======== DATA TO USE ========

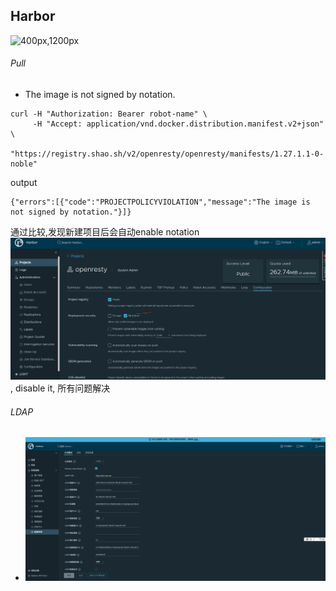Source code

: ## Harbor
![400px,1200px](../assets/mindmap/k8s-harbor.km)
###### Pull
- The image is not signed by notation.
```
curl -H "Authorization: Bearer robot-name" \
     -H "Accept: application/vnd.docker.distribution.manifest.v2+json" \
     "https://registry.shao.sh/v2/openresty/openresty/manifests/1.27.1.1-0-noble"
```
output
```
{"errors":[{"code":"PROJECTPOLICYVIOLATION","message":"The image is not signed by notation."}]}
```
通过比较,发现新建项目后会自动enable notation ![](./images/harbor-project-configuration-notation.png), disable it, 所有问题解决

###### LDAP
- ![](images/harbor-authentication-ldap.png)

========

**PROMPT**: Each line of the data should be quoted exactly, with pictures left out.

**RESULT FOR THIS TASK**:
Source code

: ## Harbor
![400px,1200px](../assets/mindmap/k8s-harbor.km)
###### Pull
- The image is not signed by notation.
```
curl -H "Authorization: Bearer robot-name" \
     -H "Accept: application/vnd.docker.distribution.manifest.v2+json" \
     "https://registry.shao.sh/v2/openresty/openresty/manifests/1.27.1.1-0-noble"
```
output
```
{"errors":[{"code":"PROJECTPOLICYVIOLATION","message":"The image is not signed by notation."}]}
```
通过比较,发现新建项目后会自动enable notation ![](./images/harbor-project-configuration-notation.png), disable it, 所有问题解决

###### LDAP
- ![](images/harbor-authentication-ldap.png)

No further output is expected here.